ConfD CDB is an in-memory database that persists the transactional changes to the database so that in the event of a restart, that persisted CDB data can be read into memory again.
If one instance changes the CDB persistent data file, the other ConfD CDB instances will be unaware of the change until a transaction changes something in their in-memory database, and they will then attempt to persist those changes only to discover that the persisted data file has changed which will be treated as a persisted data file corrupt error.
A setup that will work better is to synchronize on transactions similar to an HA active-standby setup, but here with multiple active nodes synching with each other in an active-active setup.

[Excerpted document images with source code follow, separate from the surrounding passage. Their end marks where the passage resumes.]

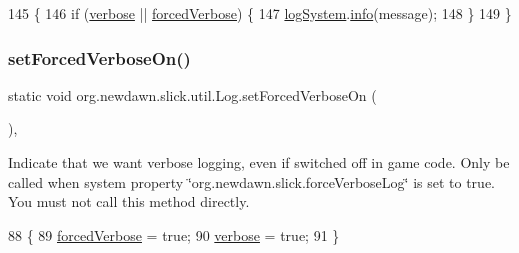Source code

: \begin{DoxyCode}
145                                             \{
146         \textcolor{keywordflow}{if} (\mbox{\hyperlink{classorg_1_1newdawn_1_1slick_1_1util_1_1_log_af438e0ccf09b79bc870bd66fb9a02150}{verbose}} || \mbox{\hyperlink{classorg_1_1newdawn_1_1slick_1_1util_1_1_log_ac5c775f540d68914085b57d8ac1868f8}{forcedVerbose}}) \{
147             \mbox{\hyperlink{classorg_1_1newdawn_1_1slick_1_1util_1_1_log_acca32268a2a183e671051b4b9188cc72}{logSystem}}.\mbox{\hyperlink{interfaceorg_1_1newdawn_1_1slick_1_1util_1_1_log_system_a8430f000d206c109e47bea6a30b93be7}{info}}(message);
148         \}
149     \}
\end{DoxyCode}
\mbox{\label{classorg_1_1newdawn_1_1slick_1_1util_1_1_log_a87cd4bd74b579277c3e0a6083868b324}} 
\subsubsection{\texorpdfstring{set\+Forced\+Verbose\+On()}{setForcedVerboseOn()}}
{\footnotesize\ttfamily static void org.\+newdawn.\+slick.\+util.\+Log.\+set\+Forced\+Verbose\+On (\begin{DoxyParamCaption}{ }\end{DoxyParamCaption})\hspace{0.3cm}{\ttfamily [inline]}, {\ttfamily [static]}}

Indicate that we want verbose logging, even if switched off in game code. Only be called when system property \char`\"{}org.\+newdawn.\+slick.\+force\+Verbose\+Log\char`\"{} is set to true. You must not call this method directly. 
\begin{DoxyCode}
88                                             \{
89         \mbox{\hyperlink{classorg_1_1newdawn_1_1slick_1_1util_1_1_log_ac5c775f540d68914085b57d8ac1868f8}{forcedVerbose}} = \textcolor{keyword}{true};
90         \mbox{\hyperlink{classorg_1_1newdawn_1_1slick_1_1util_1_1_log_af438e0ccf09b79bc870bd66fb9a02150}{verbose}} = \textcolor{keyword}{true};
91     \}
\end{DoxyCode}
\mbox{\label{classorg_1_1newdawn_1_1slick_1_1util_1_1_log_a74c387a36803509c62b7b7e1e6415c1c}} 
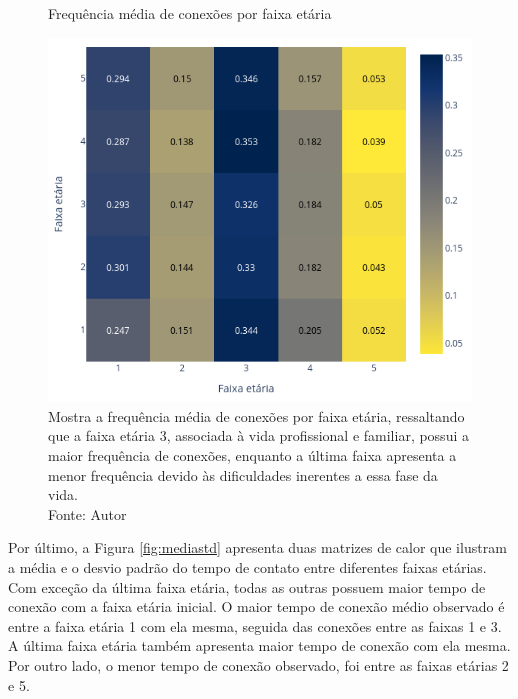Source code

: \begin{figure}[H]
    \centering
    \captionsetup{font=normalsize,skip=0.8pt,singlelinecheck=on,labelsep=endash}
    \caption{Frequência média de conexões por faixa etária}
    \includegraphics[scale= 0.5]{figuras/h-PIF.png}
    \captionsetup{font=small,justification=justified}
    \caption*{Mostra a frequência média de conexões por faixa etária, ressaltando que a faixa etária 3, associada à vida profissional e familiar, possui a maior frequência de conexões, enquanto a última faixa apresenta a menor frequência devido às dificuldades inerentes a essa fase da vida. \\Fonte: Autor}
    \label{fig:heat}
\end{figure}

Por último, a Figura \ref{fig:mediastd} apresenta duas matrizes de calor que ilustram a média e o desvio padrão do tempo de contato entre diferentes faixas etárias. 
Com exceção da última faixa etária, todas as outras possuem maior tempo de conexão com a faixa etária inicial. O maior tempo de conexão médio observado é entre a faixa etária 1 com ela mesma, seguida das conexões entre as faixas 1 e 3. A última faixa etária também apresenta maior tempo de conexão com ela mesma. Por outro lado, o menor tempo de conexão observado, foi entre as faixas etárias 2 e 5.


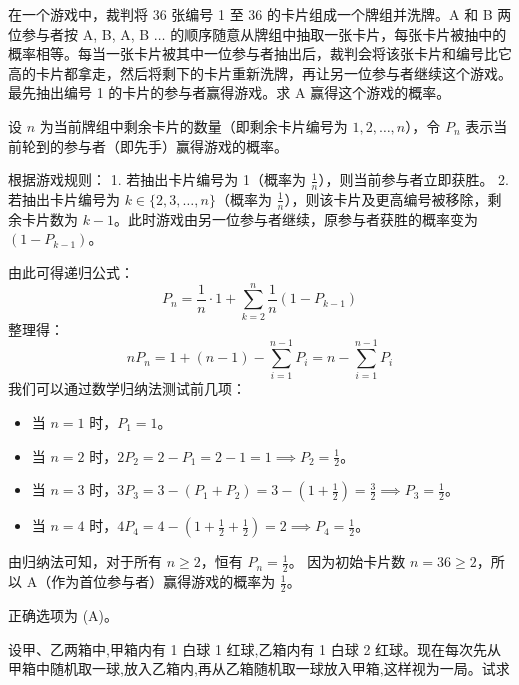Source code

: \begin{questions}
    \question 在一个游戏中，裁判将 36 张编号 1 至 36 的卡片组成一个牌组并洗牌。A 和 B 两位参与者按 A, B, A, B $\dots$ 的顺序随意从牌组中抽取一张卡片，每张卡片被抽中的概率相等。每当一张卡片被其中一位参与者抽出后，裁判会将该张卡片和编号比它高的卡片都拿走，然后将剩下的卡片重新洗牌，再让另一位参与者继续这个游戏。最先抽出编号 1 的卡片的参与者赢得游戏。求 A 赢得这个游戏的概率。

\begin{solution}
设 $n$ 为当前牌组中剩余卡片的数量（即剩余卡片编号为 $1, 2, \dots, n$），令 $P_n$ 表示当前轮到的参与者（即先手）赢得游戏的概率。

根据游戏规则：
1. 若抽出卡片编号为 1（概率为 $\frac{1}{n}$），则当前参与者立即获胜。
2. 若抽出卡片编号为 $k \in \{2, 3, \dots, n\}$（概率为 $\frac{1}{n}$），则该卡片及更高编号被移除，剩余卡片数为 $k-1$。此时游戏由另一位参与者继续，原参与者获胜的概率变为 $(1 - P_{k-1})$。

由此可得递归公式：
\[
P_n = \frac{1}{n} \cdot 1 + \sum_{k=2}^{n} \frac{1}{n} (1 - P_{k-1})
\]
整理得：
\[
n P_n = 1 + (n-1) - \sum_{i=1}^{n-1} P_i = n - \sum_{i=1}^{n-1} P_i
\]
我们可以通过数学归纳法测试前几项：
\begin{itemize}
    \item 当 $n=1$ 时，$P_1 = 1$。
    \item 当 $n=2$ 时，$2P_2 = 2 - P_1 = 2 - 1 = 1 \implies P_2 = \frac{1}{2}$。
    \item 当 $n=3$ 时，$3P_3 = 3 - (P_1 + P_2) = 3 - (1 + \frac{1}{2}) = \frac{3}{2} \implies P_3 = \frac{1}{2}$。
    \item 当 $n=4$ 时，$4P_4 = 4 - (1 + \frac{1}{2} + \frac{1}{2}) = 2 \implies P_4 = \frac{1}{2}$。
\end{itemize}
由归纳法可知，对于所有 $n \ge 2$，恒有 $P_n = \frac{1}{2}$。
因为初始卡片数 $n = 36 \ge 2$，所以 A（作为首位参与者）赢得游戏的概率为 $\frac{1}{2}$。

正确选项为 (A)。
\end{solution}

    \question 设甲、乙两箱中,甲箱内有 1 白球 1 红球,乙箱内有 1 白球 2 红球。现在每次先从甲箱中随机取一球,放入乙箱内,再从乙箱随机取一球放入甲箱,这样视为一局。试求  
    \begin{parts}

\end{parts}
\end{questions}
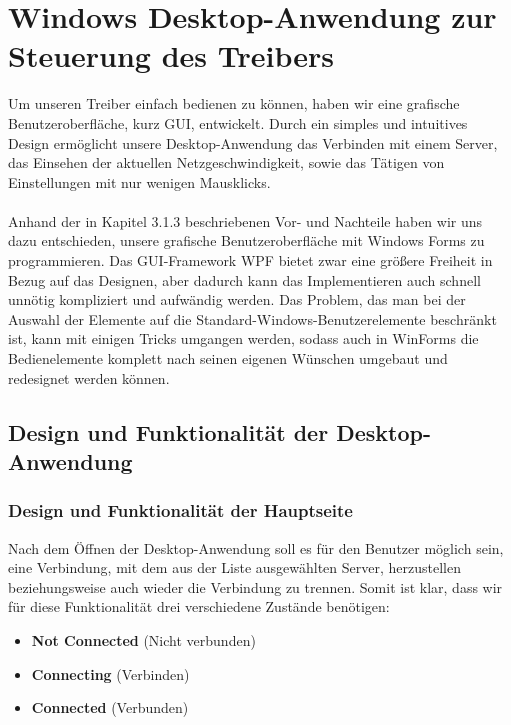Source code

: \chapter{Windows Desktop-Anwendung zur Steuerung des Treibers}
\label{chap:WindowsDesktop-AnwendungzurSteuerungdesTreibers}

\lstset{basicstyle=\normalsize}

Um unseren Treiber einfach bedienen zu können, haben wir eine grafische Benutzeroberfläche, kurz GUI, entwickelt. Durch ein simples und intuitives Design ermöglicht unsere Desktop-Anwendung das Verbinden mit einem Server, das Einsehen der aktuellen Netzgeschwindigkeit, sowie das Tätigen von Einstellungen mit nur wenigen Mausklicks. 
\\ \ \\
Anhand der in Kapitel 3.1.3 beschriebenen Vor- und Nachteile haben wir uns dazu entschieden, unsere grafische Benutzeroberfläche mit Windows Forms zu programmieren.
Das GUI-Framework WPF bietet zwar eine größere Freiheit in Bezug auf das Designen, aber dadurch kann das Implementieren auch schnell unnötig kompliziert und aufwändig werden. Das Problem, das man bei der Auswahl der Elemente auf die Standard-Windows-Benutzerelemente beschränkt ist, kann mit einigen Tricks umgangen werden, sodass auch in WinForms die Bedienelemente komplett nach seinen eigenen Wünschen umgebaut und redesignet werden können.

\section{Design und Funktionalität der Desktop-Anwendung}

\subsection{Design und Funktionalität der Hauptseite}

Nach dem Öffnen der Desktop-Anwendung soll es für den Benutzer möglich sein, eine Verbindung, mit dem aus der Liste ausgewählten Server, herzustellen beziehungsweise auch wieder die Verbindung zu trennen. Somit ist klar, dass wir für diese Funktionalität drei verschiedene Zustände benötigen:
\\
\begin{itemize}
 \item \textbf{Not Connected} (Nicht verbunden)
 \item \textbf{Connecting} (Verbinden)
 \item \textbf{Connected} (Verbunden)
\end{itemize}
\bigskip

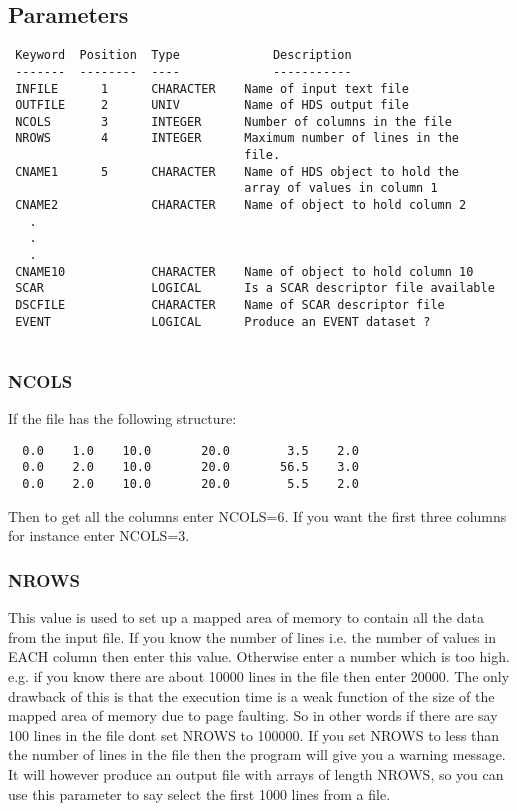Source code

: \documentclass{book}
\renewcommand{\_}{{\tt\char'137}}     %
\begin{document}
\subsection{Parameters}
\begin{verbatim}
 Keyword  Position  Type             Description
 -------  --------  ----             -----------
 INFILE      1      CHARACTER    Name of input text file
 OUTFILE     2      UNIV         Name of HDS output file
 NCOLS       3      INTEGER      Number of columns in the file
 NROWS       4      INTEGER      Maximum number of lines in the
                                 file.
 CNAME1      5      CHARACTER    Name of HDS object to hold the
                                 array of values in column 1
 CNAME2             CHARACTER    Name of object to hold column 2
   .
   .
   .
 CNAME10            CHARACTER    Name of object to hold column 10
 SCAR               LOGICAL      Is a SCAR descriptor file available
 DSCFILE            CHARACTER    Name of SCAR descriptor file
 EVENT              LOGICAL      Produce an EVENT dataset ?
 
\end{verbatim}\subsubsection{NCOLS}
If the file has the following structure:
\begin{verbatim}
  0.0    1.0    10.0       20.0        3.5    2.0
  0.0    2.0    10.0       20.0       56.5    3.0
  0.0    2.0    10.0       20.0        5.5    2.0
\end{verbatim}
Then to get all the columns enter NCOLS=6.
If you want the first three columns for instance enter NCOLS=3.
 
\subsubsection{NROWS}
This value is used to set up a mapped area of memory to contain all
the data from the input file. If you know the number of lines i.e.
the number of values in EACH column then enter this value. Otherwise
enter a number which is too high. e.g. if you know there are
about 10000 lines in the file then enter 20000. The only drawback of this
is that the execution time is a weak function of the size of the mapped
area of memory due to page faulting. So in other words if there are
say 100 lines in the file dont set NROWS to 100000. If you set NROWS to
less than the number of lines in the file then the program will
give you a warning message. It will however produce an output file
with arrays of length NROWS, so you can use this parameter to say
select the first 1000 lines from a file.
 
\end{document}

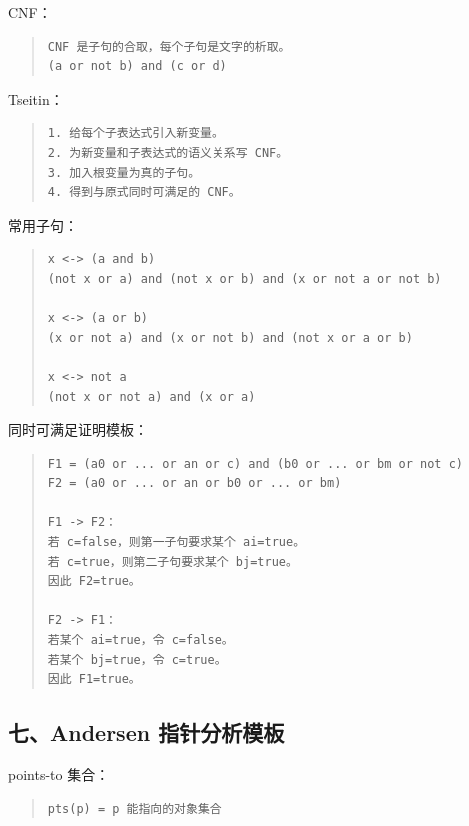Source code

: \documentclass[UTF8,zihao=-4]{ctexart}
\begin{document}
CNF：


\begin{quote}
\footnotesize
\begin{verbatim}
CNF 是子句的合取，每个子句是文字的析取。
(a or not b) and (c or d)
\end{verbatim}
\end{quote}


Tseitin：


\begin{quote}
\footnotesize
\begin{verbatim}
1. 给每个子表达式引入新变量。
2. 为新变量和子表达式的语义关系写 CNF。
3. 加入根变量为真的子句。
4. 得到与原式同时可满足的 CNF。
\end{verbatim}
\end{quote}


常用子句：


\begin{quote}
\footnotesize
\begin{verbatim}
x <-> (a and b)
(not x or a) and (not x or b) and (x or not a or not b)

x <-> (a or b)
(x or not a) and (x or not b) and (not x or a or b)

x <-> not a
(not x or not a) and (x or a)
\end{verbatim}
\end{quote}


同时可满足证明模板：


\begin{quote}
\footnotesize
\begin{verbatim}
F1 = (a0 or ... or an or c) and (b0 or ... or bm or not c)
F2 = (a0 or ... or an or b0 or ... or bm)

F1 -> F2：
若 c=false，则第一子句要求某个 ai=true。
若 c=true，则第二子句要求某个 bj=true。
因此 F2=true。

F2 -> F1：
若某个 ai=true，令 c=false。
若某个 bj=true，令 c=true。
因此 F1=true。
\end{verbatim}
\end{quote}


\subsection{七、Andersen 指针分析模板}


points-to 集合：


\begin{quote}
\footnotesize
\begin{verbatim}
pts(p) = p 能指向的对象集合
\end{verbatim}
\end{quote}
\end{document}
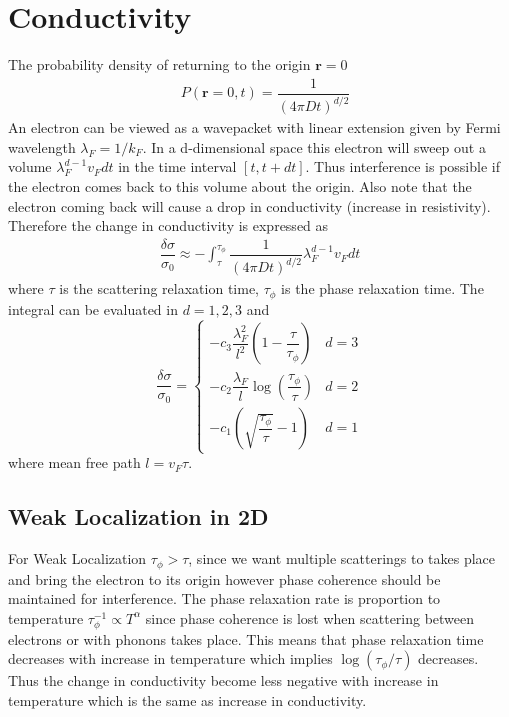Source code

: \documentclass[aps,prb,onecolumn,notitlepage,showpacs,floatfix,superscriptaddress]{revtex4-1}
\begin{document}
\section{Conductivity}
The probability density of returning to the origin ${\bm r}=0$
\begin{equation}
\begin{split}
& P({\bm r}=0,t)= \dfrac{1}{(4\pi Dt)^{d/2}} 
\end{split}
\end{equation}
An electron can be viewed as a wavepacket with linear extension given by Fermi wavelength $\lambda_F=1/k_F$. In a d-dimensional space this electron will sweep out a volume $\lambda_F^{d-1} v_F dt$ in the time interval $[t,t+dt]$. Thus interference is possible if the electron comes back to this volume about the origin. Also note that the electron coming back will cause a drop in conductivity (increase in resistivity). Therefore the change in conductivity is expressed as
\begin{equation}
\begin{split}
\dfrac{\delta \sigma}{\sigma_0} \approx - \int_{\tau}^{\tau_{\phi}} \dfrac{1}{(4\pi Dt)^{d/2}} \lambda_F^{d-1} v_F dt
\end{split}
\end{equation}
where $\tau$ is the scattering relaxation time, $\tau_{\phi}$ is the phase relaxation time. The integral can be evaluated in $d=1,2,3$ and 
\[ \dfrac{\delta \sigma}{\sigma_0} =\begin{cases} 
      -c_3 \dfrac{\lambda_F^2}{l^2} \left(1-\dfrac{\tau}{\tau_\phi} \right) & d=3 \\
      -c_2 \dfrac{\lambda_F}{l}\log\left(\dfrac{\tau_\phi}{\tau} \right)  & d=2 \\
      -c_1 \left( \sqrt{\dfrac{\tau_\phi}{\tau}}-1\right) & d=1 
   \end{cases}
\]
where mean free path $l=v_F \tau$. \\

\subsection{Weak Localization in 2D}
For Weak Localization $\tau_\phi > \tau$, since we want multiple scatterings to takes place and bring the electron to its origin however phase coherence should be maintained for interference. The phase relaxation rate is proportion to temperature $\tau_\phi^{-1} \propto T^\alpha$ since phase coherence is lost when scattering between electrons or with phonons takes place. This means that phase relaxation time decreases with increase in temperature which implies $\log(\tau_\phi / \tau)$ decreases. Thus the change in conductivity become less negative with increase in temperature which is the same as increase in conductivity.
\end{document}
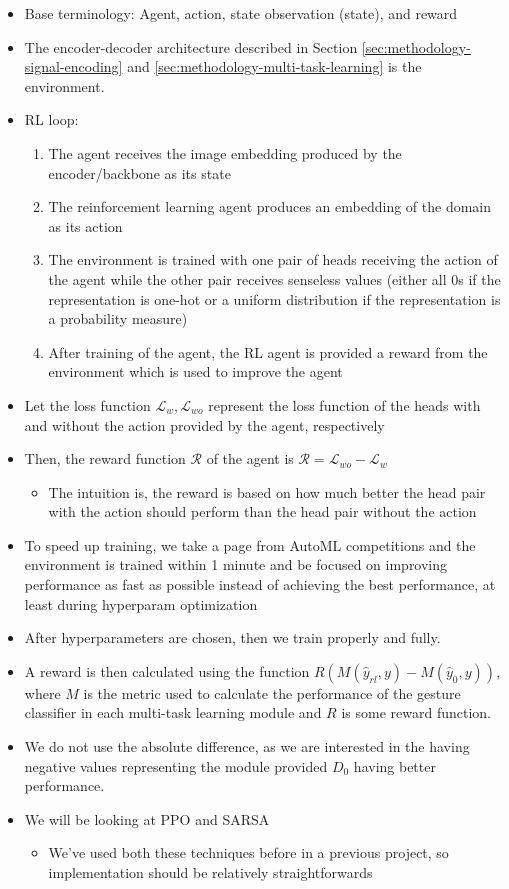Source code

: \begin{itemize}
	\item Base terminology: Agent, action, state observation (state), and reward
	\item The encoder-decoder architecture described in Section \ref{sec:methodology-signal-encoding} and \ref{sec:methodology-multi-task-learning} is the environment.
	\item RL loop:
	\begin{enumerate}
		\item The agent receives the image embedding produced by the encoder/backbone as its state
		\item The reinforcement learning agent produces an embedding of the domain as its action
		\item The environment is trained with one pair of heads receiving the action of the agent while the other pair receives senseless values (either all 0s if the representation is one-hot or a uniform distribution if the representation is a probability measure)
		\item After training of the agent, the RL agent is provided a reward from the environment which is used to improve the agent
	\end{enumerate}
	\item Let the loss function $\mathcal{L}_{w}, \mathcal{L}_{wo}$ represent the loss function of the heads with and without the action provided by the agent, respectively
	\item Then, the reward function $\mathcal{R}$ of the agent is $\mathcal{R} = \mathcal{L}_{wo} - \mathcal{L}_{w}$
	\begin{itemize}
		\item The intuition is, the reward is based on how much better the head pair with the action should perform than the head pair without the action
	\end{itemize}
	\item To speed up training, we take a page from AutoML competitions and the environment is trained within 1 minute and be focused on improving performance as fast as possible instead of achieving the best performance, at least during hyperparam optimization
	\item After hyperparameters are chosen, then we train properly and fully.
	\item A reward is then calculated using the function $R\left(M\left(\hat{y}_{rl}, y\right)-M\left(\hat{y}_{0}, y\right)\right)$, where $M$ is the metric used to calculate the performance of the gesture classifier in each multi-task learning module and $R$ is some reward function.
	\item We do not use the absolute difference, as we are interested in the having negative values representing the module provided $D_0$ having better performance.
	\item We will be looking at PPO \cite{schulman2017proximal} and SARSA \cite{rummery1994line}
	\begin{itemize}
		\item We've used both these techniques before in a previous project, so implementation should be relatively straightforwards
	\end{itemize}
\end{itemize}

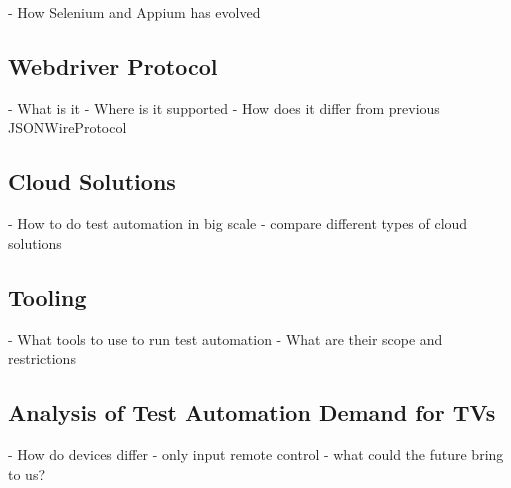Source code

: - How Selenium and Appium has evolved

\subsection{Webdriver Protocol\label{sec:webdriver}}

- What is it
- Where is it supported
- How does it differ from previous JSONWireProtocol

\subsection{Cloud Solutions\label{sec:cloud}}

- How to do test automation in big scale
- compare different types of cloud solutions

\subsection{Tooling\label{sec:tooling}}

- What tools to use to run test automation
- What are their scope and restrictions

\subsection{Analysis of Test Automation Demand for TVs\label{sec:testautomationontv}}

- How do devices differ
- only input remote control
- what could the future bring to us?
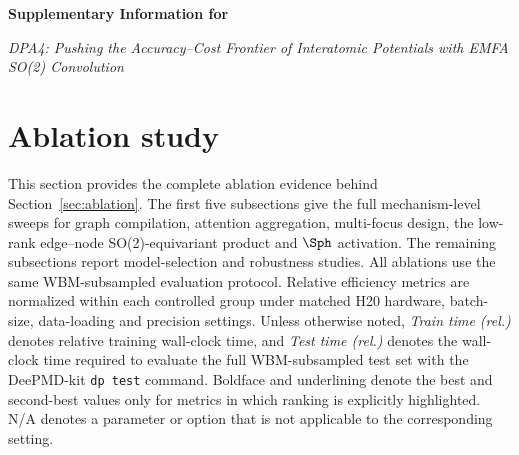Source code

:
\renewcommand{\thefigure}{S-\arabic{figure}}
\setcounter{figure}{0}
\renewcommand{\thetable}{S-\arabic{table}}
\setcounter{table}{0}
\renewcommand{\thesection}{S-\arabic{section}}
\setcounter{section}{0}
\makeatletter
{}
{\newcommand{\theHfigure}{S-\arabic{figure}}}
{\renewcommand{\theHfigure}{S-\arabic{figure}}}
{\newcommand{\theHtable}{S-\arabic{table}}}
{\renewcommand{\theHtable}{S-\arabic{table}}}
{\newcommand{\theHsection}{S-\arabic{section}}}
{\renewcommand{\theHsection}{S-\arabic{section}}}
\makeatother

\FloatBarrier
\begin{center}
    {\LARGE\bfseries Supplementary Information for

        \textit{DPA4: Pushing the Accuracy--Cost Frontier of Interatomic
            Potentials with EMFA SO(2) Convolution} \par}
    \vspace{1em}
\end{center}



\FloatBarrier
\section{Ablation study}
\label{sec:sm-ablation}

This section provides the complete ablation evidence behind
Section~\ref{sec:ablation}. The first five subsections give the full
mechanism-level sweeps for graph compilation, attention aggregation,
multi-focus design, the low-rank edge--node SO(2)-equivariant
product and $\Sph$ activation. The
remaining subsections report model-selection and robustness studies. All ablations use the same
WBM-subsampled evaluation protocol. Relative efficiency metrics are normalized
within each controlled group under matched H20 hardware, batch-size,
data-loading and precision settings. Unless otherwise noted,
\textit{Train time (rel.)} denotes relative training wall-clock time, and
\textit{Test time (rel.)} denotes the wall-clock time required to evaluate the
full WBM-subsampled test set with the DeePMD-kit \texttt{dp test} command.
Boldface and underlining denote the best and second-best values only for metrics
in which ranking is explicitly highlighted. N/A denotes a parameter or option
that is not applicable to the corresponding setting.

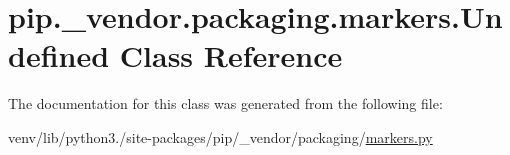 \hypertarget{classpip_1_1__vendor_1_1packaging_1_1markers_1_1Undefined}{}\section{pip.\+\_\+vendor.\+packaging.\+markers.\+Undefined Class Reference}
\label{classpip_1_1__vendor_1_1packaging_1_1markers_1_1Undefined}


The documentation for this class was generated from the following file\+:\begin{DoxyCompactItemize}
\item 
venv/lib/python3./site-\/packages/pip/\+\_\+vendor/packaging/\hyperlink{pip_2__vendor_2packaging_2markers_8py}{markers.\+py}\end{DoxyCompactItemize}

A “basic” active-active option that we can (must) evolve from, would be to with little/no gain compared to having just one ConfD instance, set up a cluster with ConfD instances that keep full 100% percent consistency across all instances at all time. Again, such a cluster of ConfD instances will not be an improvement over one ConD instance as availability will suffer as a successful lock on the other instances in the cluster is needed so that all instances can be updated with the changes from one transaction coming from one instance in the cluster before the lock can be released.
We need to sacrifice some consistency to make the instances more available.
One such improved strategy would be to go for “eventual consistency” by, for example, for each ConfD instance use a prepare phase subscriber to pass each sync transaction to a sync transaction queue that each ConfD instance own which will then, if there is no transaction ongoing with that ConfD instance and the queue is empty, immediately commit that sync transaction to the ConfD instance.
If the ConfD instance is busy with another transaction, wait until the transaction lock is released, and start the transaction and report back to the ConfD instance that issued the sync transaction when the transaction succeeded or failed (for example due to. a validation phase or prepare phase error, lost connection, etc.)
There are more details of course. For example:
- To find out that the transaction lock is released from an ongoing transaction, a callback or a subscriber that has the lowest priority of all possible subscribers can be used.
- The ConfD instances that are synching a transaction to other instances go ahead and complete the transaction before getting an ok back from the instance that the transaction was synched to. It will have to be able to rollback transactions committed after that synched transaction if it fail for some reason.
- You can use MAAPI to synch with the other ConfD instances or NETCONF (better security using SSH and the Tail-f proprietary :transaction capability can be useful if running is writable, i.e. running is not just writable through the candidate). The JSON-RPC or RESTCONF (less control compared to the other interfaces) may also be an option.
- There is an application note on the “basic” active-active option with a demo. The “Edit Through a NETCONF Client” sequence diagram on page 10 will likely be helpful to evolve from into an “eventual consistency” setup. See https://www.tail-f.com/application-note-confd-active-active-fully-synchronous-ha-clusters/